_Your assignment_. Your task is to copy each line of the records that includes the string "упражнение".

Stored items

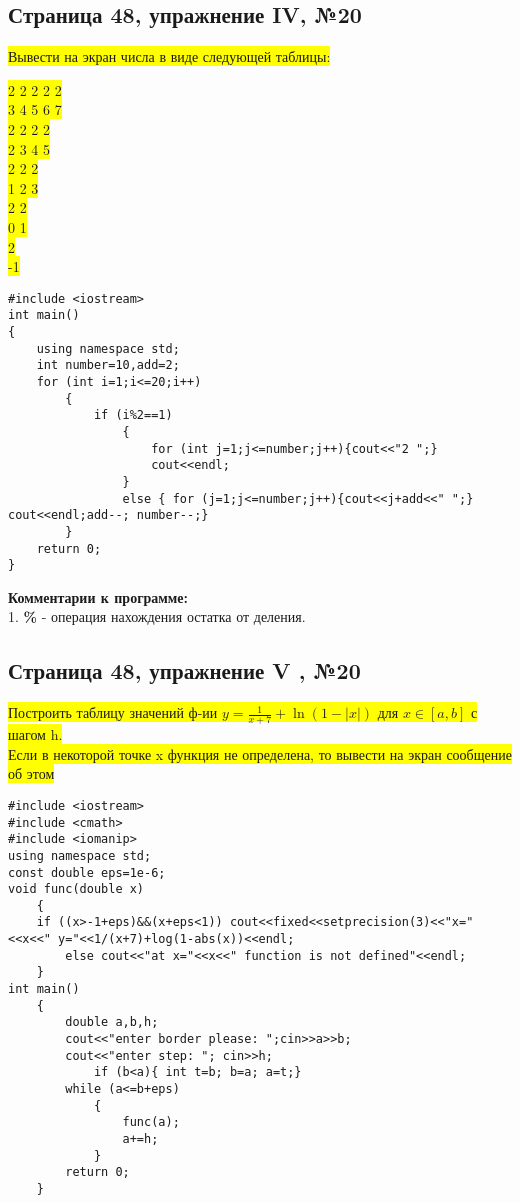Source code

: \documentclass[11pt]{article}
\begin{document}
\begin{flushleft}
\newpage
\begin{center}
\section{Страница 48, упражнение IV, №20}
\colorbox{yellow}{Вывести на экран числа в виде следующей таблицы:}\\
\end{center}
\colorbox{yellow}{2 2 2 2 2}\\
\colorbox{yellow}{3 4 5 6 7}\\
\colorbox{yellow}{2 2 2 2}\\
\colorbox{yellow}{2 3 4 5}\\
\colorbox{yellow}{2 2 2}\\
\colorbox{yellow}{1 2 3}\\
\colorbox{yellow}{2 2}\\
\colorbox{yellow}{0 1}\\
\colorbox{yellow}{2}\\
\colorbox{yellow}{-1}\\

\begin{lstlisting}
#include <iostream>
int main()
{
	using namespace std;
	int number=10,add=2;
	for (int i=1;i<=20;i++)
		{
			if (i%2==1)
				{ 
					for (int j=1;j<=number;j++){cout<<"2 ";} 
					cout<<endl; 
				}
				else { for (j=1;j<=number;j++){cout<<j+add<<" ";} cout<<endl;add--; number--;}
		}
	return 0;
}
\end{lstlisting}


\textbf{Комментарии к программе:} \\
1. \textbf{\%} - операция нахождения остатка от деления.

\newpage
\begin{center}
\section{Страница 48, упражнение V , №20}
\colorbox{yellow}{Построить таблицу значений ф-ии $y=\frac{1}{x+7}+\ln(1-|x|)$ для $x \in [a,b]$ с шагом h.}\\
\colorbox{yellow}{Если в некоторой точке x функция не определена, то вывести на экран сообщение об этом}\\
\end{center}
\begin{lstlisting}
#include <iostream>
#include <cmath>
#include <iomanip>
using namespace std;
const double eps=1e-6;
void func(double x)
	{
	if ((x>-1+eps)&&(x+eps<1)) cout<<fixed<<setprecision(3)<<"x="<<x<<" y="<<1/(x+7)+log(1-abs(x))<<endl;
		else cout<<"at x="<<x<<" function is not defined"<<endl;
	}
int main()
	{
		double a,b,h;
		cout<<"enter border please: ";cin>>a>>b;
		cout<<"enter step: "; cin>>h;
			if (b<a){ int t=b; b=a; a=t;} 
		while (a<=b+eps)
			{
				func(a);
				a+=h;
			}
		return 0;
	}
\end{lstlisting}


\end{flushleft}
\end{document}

--

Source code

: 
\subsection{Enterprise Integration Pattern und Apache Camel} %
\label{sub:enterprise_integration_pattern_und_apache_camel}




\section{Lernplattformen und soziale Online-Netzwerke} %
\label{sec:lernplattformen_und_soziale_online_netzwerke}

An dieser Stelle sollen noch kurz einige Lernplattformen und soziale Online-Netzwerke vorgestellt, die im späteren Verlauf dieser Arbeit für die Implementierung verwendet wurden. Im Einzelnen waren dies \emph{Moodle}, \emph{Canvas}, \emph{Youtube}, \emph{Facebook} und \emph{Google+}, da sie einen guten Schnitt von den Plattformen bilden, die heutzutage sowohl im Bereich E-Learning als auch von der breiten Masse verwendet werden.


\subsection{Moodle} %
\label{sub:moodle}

_Exercise response_.
\section{Страница 48, упражнение IV, №20}
\section{Страница 48, упражнение V , №20}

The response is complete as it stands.